[Start of section]

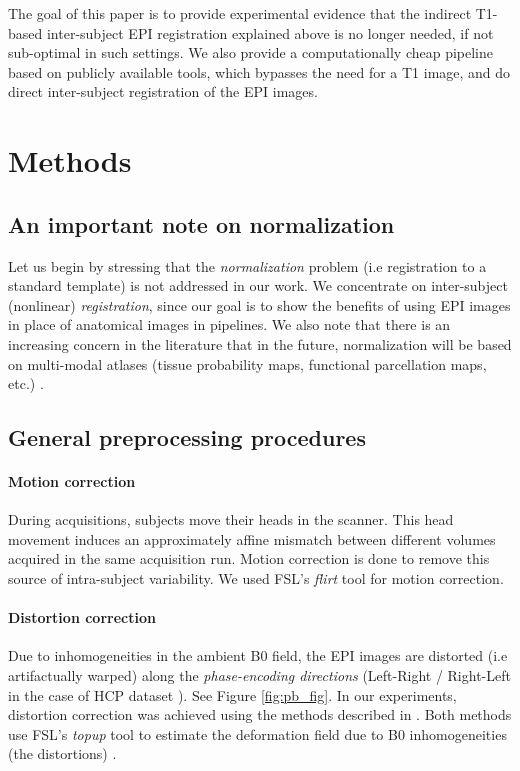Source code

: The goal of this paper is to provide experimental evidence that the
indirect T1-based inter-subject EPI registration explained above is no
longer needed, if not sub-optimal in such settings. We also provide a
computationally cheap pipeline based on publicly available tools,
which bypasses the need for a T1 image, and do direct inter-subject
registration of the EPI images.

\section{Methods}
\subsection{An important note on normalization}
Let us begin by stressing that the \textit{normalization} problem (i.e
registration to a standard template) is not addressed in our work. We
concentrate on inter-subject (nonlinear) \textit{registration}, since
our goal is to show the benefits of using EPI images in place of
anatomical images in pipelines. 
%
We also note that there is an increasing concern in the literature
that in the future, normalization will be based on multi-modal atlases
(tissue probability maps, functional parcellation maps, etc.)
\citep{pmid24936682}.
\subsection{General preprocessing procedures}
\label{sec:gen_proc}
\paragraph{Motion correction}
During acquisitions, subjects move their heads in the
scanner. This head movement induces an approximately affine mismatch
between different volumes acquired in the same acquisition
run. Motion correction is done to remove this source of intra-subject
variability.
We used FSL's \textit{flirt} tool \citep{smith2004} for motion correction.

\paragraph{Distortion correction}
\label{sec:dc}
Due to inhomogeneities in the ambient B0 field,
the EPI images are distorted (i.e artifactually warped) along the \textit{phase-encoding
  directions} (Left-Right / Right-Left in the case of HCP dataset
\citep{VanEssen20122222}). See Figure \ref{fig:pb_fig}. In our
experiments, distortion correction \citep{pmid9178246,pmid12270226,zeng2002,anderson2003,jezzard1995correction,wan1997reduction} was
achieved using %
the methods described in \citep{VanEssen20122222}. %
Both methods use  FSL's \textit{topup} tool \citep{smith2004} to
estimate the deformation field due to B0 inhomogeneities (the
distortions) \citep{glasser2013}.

[End of section]

=== PROBLEM STATEMENT ===
Please transcribe the lines from the one containing "which bypasses the" through the last line of the records. Include both ends and nothing else.

=== SOLUTION FOR THIS TASK ===
which bypasses the need for a T1 image, and do direct inter-subject
registration of the EPI images.

\section{Methods}
\subsection{An important note on normalization}
Let us begin by stressing that the \textit{normalization} problem (i.e
registration to a standard template) is not addressed in our work. We
concentrate on inter-subject (nonlinear) \textit{registration}, since
our goal is to show the benefits of using EPI images in place of
anatomical images in pipelines. 
%
We also note that there is an increasing concern in the literature
that in the future, normalization will be based on multi-modal atlases
(tissue probability maps, functional parcellation maps, etc.)
\citep{pmid24936682}.
\subsection{General preprocessing procedures}
\label{sec:gen_proc}
\paragraph{Motion correction}
During acquisitions, subjects move their heads in the
scanner. This head movement induces an approximately affine mismatch
between different volumes acquired in the same acquisition
run. Motion correction is done to remove this source of intra-subject
variability.
We used FSL's \textit{flirt} tool \citep{smith2004} for motion correction.

\paragraph{Distortion correction}
\label{sec:dc}
Due to inhomogeneities in the ambient B0 field,
the EPI images are distorted (i.e artifactually warped) along the \textit{phase-encoding
  directions} (Left-Right / Right-Left in the case of HCP dataset
\citep{VanEssen20122222}). See Figure \ref{fig:pb_fig}. In our
experiments, distortion correction \citep{pmid9178246,pmid12270226,zeng2002,anderson2003,jezzard1995correction,wan1997reduction} was
achieved using %
the methods described in \citep{VanEssen20122222}. %
Both methods use  FSL's \textit{topup} tool \citep{smith2004} to
estimate the deformation field due to B0 inhomogeneities (the
distortions) \citep{glasser2013}.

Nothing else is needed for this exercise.